[ [ [ Philippe Rey, un préfet zélé au service de la machine à expulser - Yannis Lehuédé

Philippe Rey, préfet des Pyrénées-Atlantiques, est un homme très scrupuleux.
Après avoir poursuivi pour outrage des citoyens qui dénonçaient les rafles
de sans-papiers, après avoir demandé au tribunal administratif de cacher à
la vue du public la “fresque des expulsés” de Billère (64), voilà qu’il
vient d’interdire à Patrick Peugeot, président de la Cimade, l’entrée du
centre de rétention d’Hendaye. [1]

Le président de la Cimade, nouvelle victime du zèle du Préfet

http://www.PaysBasqueInfo.com

C’est une première dans l’hexagone : le président de la Cimade, Patrick
Peugeot, s’est vu refuser samedi matin l’accès au Centre de rétention
d’Hendaye. Motif invoqué, une interdiction préfectorale de laisser pénétrer
le président de cette association pourtant dûment habilitée à visiter les
lieux. Une interdiction qui pointe une nouvelle fois le zèle d’un préfet qui
s’est déjà distingué pour avoir outrepassé ses droits, notamment dans sa
gestion du dossier des reconduites aux frontières.

Après avoir tenté de présenter des ressortissants étrangers devant le
tribunal de Toulouse pour contourner une jurisprudence dans les
Pyrénées-Atlantiques, ou de faire effacer une fresque érigée à Billère en
mémoire des familles sans papiers expulsées, le préfet des
Pyrénées-Atlantiques Philippe Rey a été respectivement par deux fois,
rappelé à l’ordre par la justice.
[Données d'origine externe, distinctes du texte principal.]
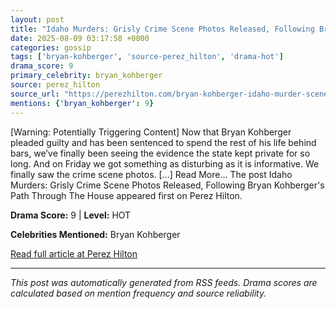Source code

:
 ```yaml
---
layout: post
title: "Idaho Murders: Grisly Crime Scene Photos Released, Following Bryan Kohberger's Path Through The House"""
date: 2025-08-09 03:17:58 +0000
categories: gossip
tags: ['bryan-kohberger', 'source-perez_hilton', 'drama-hot']
drama_score: 9
primary_celebrity: bryan_kohberger
source: perez_hilton
source_url: "https://perezhilton.com/bryan-kohberger-idaho-murder-scene-photos-moscow-police-department/"""
mentions: {'bryan_kohberger': 9}
---
```


[Warning: Potentially Triggering Content] Now that Bryan Kohberger pleaded guilty and has been sentenced to spend the rest of his life behind bars, we’ve finally been seeing the evidence the state kept private for so long. And on Friday we got something as disturbing as it is informative. We finally saw the crime scene photos. [...] Read More... The post Idaho Murders: Grisly Crime Scene Photos Released, Following Bryan Kohberger's Path Through The House appeared first on Perez Hilton.

**Drama Score:** 9 | **Level:** HOT

**Celebrities Mentioned:** Bryan Kohberger

[Read full article at Perez Hilton](https://perezhilton.com/bryan-kohberger-idaho-murder-scene-photos-moscow-police-department/)

---
*This post was automatically generated from RSS feeds. Drama scores are calculated based on mention frequency and source reliability.*
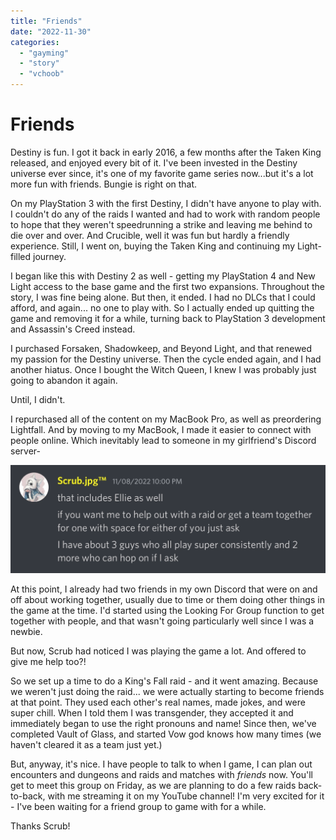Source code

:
 ```yaml
---
title: "Friends"
date: "2022-11-30"
categories: 
  - "gayming"
  - "story"
  - "vchoob"
---
```


# Friends

Destiny is fun. I got it back in early 2016, a few months after the Taken King released, and enjoyed every bit of it. I've been invested in the Destiny universe ever since, it's one of my favorite game series now...but it's a lot more fun with friends. Bungie is right on that.

On my PlayStation 3 with the first Destiny, I didn't have anyone to play with. I couldn't do any of the raids I wanted and had to work with random people to hope that they weren't speedrunning a strike and leaving me behind to die over and over. And Crucible, well it was fun but hardly a friendly experience. Still, I went on, buying the Taken King and continuing my Light-filled journey.

I began like this with Destiny 2 as well - getting my PlayStation 4 and New Light access to the base game and the first two expansions. Throughout the story, I was fine being alone. But then, it ended. I had no DLCs that I could afford, and again... no one to play with. So I actually ended up quitting the game and removing it for a while, turning back to PlayStation 3 development and Assassin's Creed instead.

I purchased Forsaken, Shadowkeep, and Beyond Light, and that renewed my passion for the Destiny universe. Then the cycle ended again, and I had another hiatus. Once I bought the Witch Queen, I knew I was probably just going to abandon it again.

Until, I didn't.

I repurchased all of the content on my MacBook Pro, as well as preordering Lightfall. And by moving to my MacBook, I made it easier to connect with people online. Which inevitably lead to someone in my girlfriend's Discord server-

![](../../../../images/2022/11/11-30-scrub.png)

At this point, I already had two friends in my own Discord that were on and off about working together, usually due to time or them doing other things in the game at the time. I'd started using the Looking For Group function to get together with people, and that wasn't going particularly well since I was a newbie.

But now, Scrub had noticed I was playing the game a lot. And offered to give me help too?!

So we set up a time to do a King's Fall raid - and it went amazing. Because we weren't just doing the raid... we were actually starting to become friends at that point. They used each other's real names, made jokes, and were super chill. When I told them I was transgender, they accepted it and immediately began to use the right pronouns and name! Since then, we've completed Vault of Glass, and started Vow god knows how many times (we haven't cleared it as a team just yet.)

But, anyway, it's nice. I have people to talk to when I game, I can plan out encounters and dungeons and raids and matches with _friends_ now. You'll get to meet this group on Friday, as we are planning to do a few raids back-to-back, with me streaming it on my YouTube channel! I'm very excited for it - I've been waiting for a friend group to game with for a while.

Thanks Scrub!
Lors du procès de Laborantza Ganbara, son
intervention en dehors du cadre de la loi avait déjà été soulignée par
l’avocat de l’association, maître Jean-René Etchegaray.

On peut une nouvelle fois s’étonner de cette consigne préfectorale, alors
même que Patrick Peugeot, président de la Cimade, recevait la veille un
courrier du ministre de l’immigration Eric Besson, confirmant l’attribution
des visites des centres de rétention dans le département à la Cimade, selon
la nouvelle carte établie au 1er janvier 2010.

Pour Laurence Hardouin, présidente de la Cimade à Bayonne, ce refus est « 
révélateur de ce que l’on subit ici ». « L’année s’achève et les quotas de
reconduite aux frontières ne sont pas atteints » explique Laurence Hardouin,
qui accuse le Préfet d’avoir « voulu éviter que nous constations que des
gens ont été arrêtés alors qu’ils rentraient chez eux, ce que nous dénonçons
constamment ».

Philippe Rey n’aime pas qu’on parle de « rafles à la sortie des écoles »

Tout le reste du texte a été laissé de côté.